Description of the task
Find all lines below containing the string "aaaaa" and return them.

Records to use
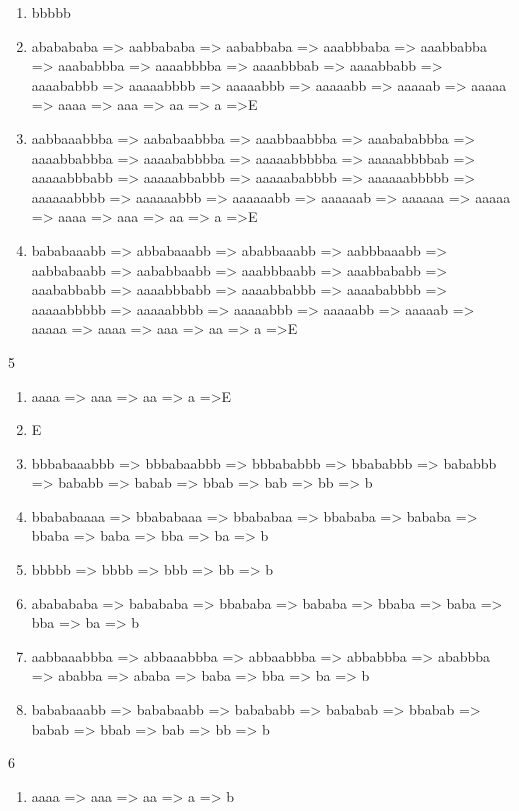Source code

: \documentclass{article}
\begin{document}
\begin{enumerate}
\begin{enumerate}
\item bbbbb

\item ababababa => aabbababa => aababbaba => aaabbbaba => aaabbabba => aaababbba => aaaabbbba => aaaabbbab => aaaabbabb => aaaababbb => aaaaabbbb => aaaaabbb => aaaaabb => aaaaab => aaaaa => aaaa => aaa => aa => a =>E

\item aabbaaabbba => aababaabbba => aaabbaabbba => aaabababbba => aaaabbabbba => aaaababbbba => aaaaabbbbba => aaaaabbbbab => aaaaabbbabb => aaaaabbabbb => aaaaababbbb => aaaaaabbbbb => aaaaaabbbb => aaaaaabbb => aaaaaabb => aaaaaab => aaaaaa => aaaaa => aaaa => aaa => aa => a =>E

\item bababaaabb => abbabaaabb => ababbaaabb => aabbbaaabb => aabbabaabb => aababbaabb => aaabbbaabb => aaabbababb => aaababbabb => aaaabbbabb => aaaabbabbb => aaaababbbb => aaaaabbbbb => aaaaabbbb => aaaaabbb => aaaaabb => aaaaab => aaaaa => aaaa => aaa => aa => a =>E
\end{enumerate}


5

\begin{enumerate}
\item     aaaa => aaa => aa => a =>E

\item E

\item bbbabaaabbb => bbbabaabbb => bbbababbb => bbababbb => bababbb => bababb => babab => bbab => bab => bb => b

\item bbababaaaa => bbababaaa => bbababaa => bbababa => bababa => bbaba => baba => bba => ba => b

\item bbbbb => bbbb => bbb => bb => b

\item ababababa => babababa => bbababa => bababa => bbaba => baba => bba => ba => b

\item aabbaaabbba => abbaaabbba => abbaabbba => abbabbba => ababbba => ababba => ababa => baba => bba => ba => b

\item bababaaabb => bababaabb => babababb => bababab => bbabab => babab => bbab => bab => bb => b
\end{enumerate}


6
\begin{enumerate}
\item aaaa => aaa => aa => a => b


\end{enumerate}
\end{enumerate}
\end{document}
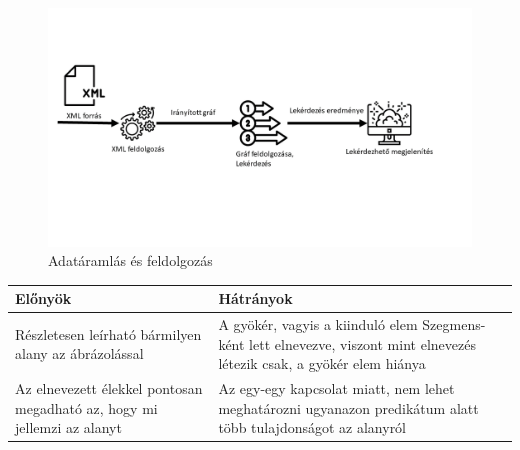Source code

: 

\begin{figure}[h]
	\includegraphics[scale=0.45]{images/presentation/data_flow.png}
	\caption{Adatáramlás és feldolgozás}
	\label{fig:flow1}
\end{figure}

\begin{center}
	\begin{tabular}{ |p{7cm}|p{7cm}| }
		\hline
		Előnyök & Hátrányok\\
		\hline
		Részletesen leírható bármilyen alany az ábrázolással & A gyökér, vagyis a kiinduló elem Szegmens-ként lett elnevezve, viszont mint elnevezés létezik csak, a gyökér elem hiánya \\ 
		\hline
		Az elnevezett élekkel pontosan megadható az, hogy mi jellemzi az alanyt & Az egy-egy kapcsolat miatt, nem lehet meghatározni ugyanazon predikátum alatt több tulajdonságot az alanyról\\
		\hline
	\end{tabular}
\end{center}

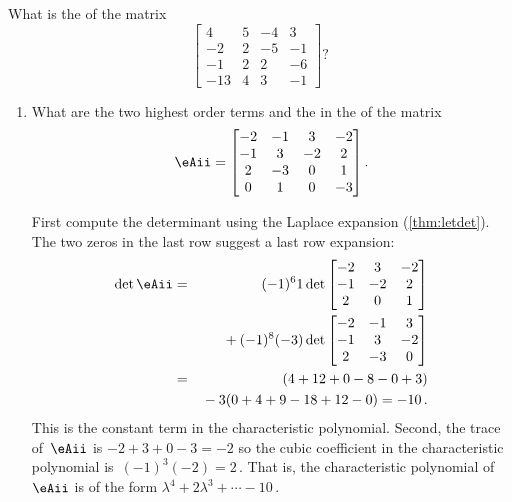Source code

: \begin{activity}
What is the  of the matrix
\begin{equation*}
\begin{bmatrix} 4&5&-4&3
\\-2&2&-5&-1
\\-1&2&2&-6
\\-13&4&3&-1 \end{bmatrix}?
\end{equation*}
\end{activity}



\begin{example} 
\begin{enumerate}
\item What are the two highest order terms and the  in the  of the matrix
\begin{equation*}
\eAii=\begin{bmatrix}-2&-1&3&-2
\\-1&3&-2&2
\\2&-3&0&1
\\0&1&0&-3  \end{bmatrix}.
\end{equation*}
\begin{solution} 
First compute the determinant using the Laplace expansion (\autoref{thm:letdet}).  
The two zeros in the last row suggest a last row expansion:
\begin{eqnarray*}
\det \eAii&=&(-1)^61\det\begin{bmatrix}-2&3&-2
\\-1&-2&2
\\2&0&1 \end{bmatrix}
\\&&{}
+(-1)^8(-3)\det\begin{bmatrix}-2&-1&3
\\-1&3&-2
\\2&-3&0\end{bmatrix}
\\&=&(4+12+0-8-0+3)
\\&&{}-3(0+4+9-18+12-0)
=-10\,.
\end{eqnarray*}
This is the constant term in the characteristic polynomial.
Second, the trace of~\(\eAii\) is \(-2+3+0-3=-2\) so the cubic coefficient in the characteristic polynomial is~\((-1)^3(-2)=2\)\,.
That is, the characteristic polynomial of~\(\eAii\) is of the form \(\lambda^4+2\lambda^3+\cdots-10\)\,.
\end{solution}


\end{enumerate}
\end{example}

Answer for the task
\item ababababa => aabbababa => aababbaba => aaabbbaba => aaabbabba => aaababbba => aaaabbbba => aaaabbbab => aaaabbabb => aaaababbb => aaaaabbbb => aaaaabbb => aaaaabb => aaaaab => aaaaa => aaaa => aaa => aa => a =>E
\item aabbaaabbba => aababaabbba => aaabbaabbba => aaabababbba => aaaabbabbba => aaaababbbba => aaaaabbbbba => aaaaabbbbab => aaaaabbbabb => aaaaabbabbb => aaaaababbbb => aaaaaabbbbb => aaaaaabbbb => aaaaaabbb => aaaaaabb => aaaaaab => aaaaaa => aaaaa => aaaa => aaa => aa => a =>E
\item bababaaabb => abbabaaabb => ababbaaabb => aabbbaaabb => aabbabaabb => aababbaabb => aaabbbaabb => aaabbababb => aaababbabb => aaaabbbabb => aaaabbabbb => aaaababbbb => aaaaabbbbb => aaaaabbbb => aaaaabbb => aaaaabb => aaaaab => aaaaa => aaaa => aaa => aa => a =>E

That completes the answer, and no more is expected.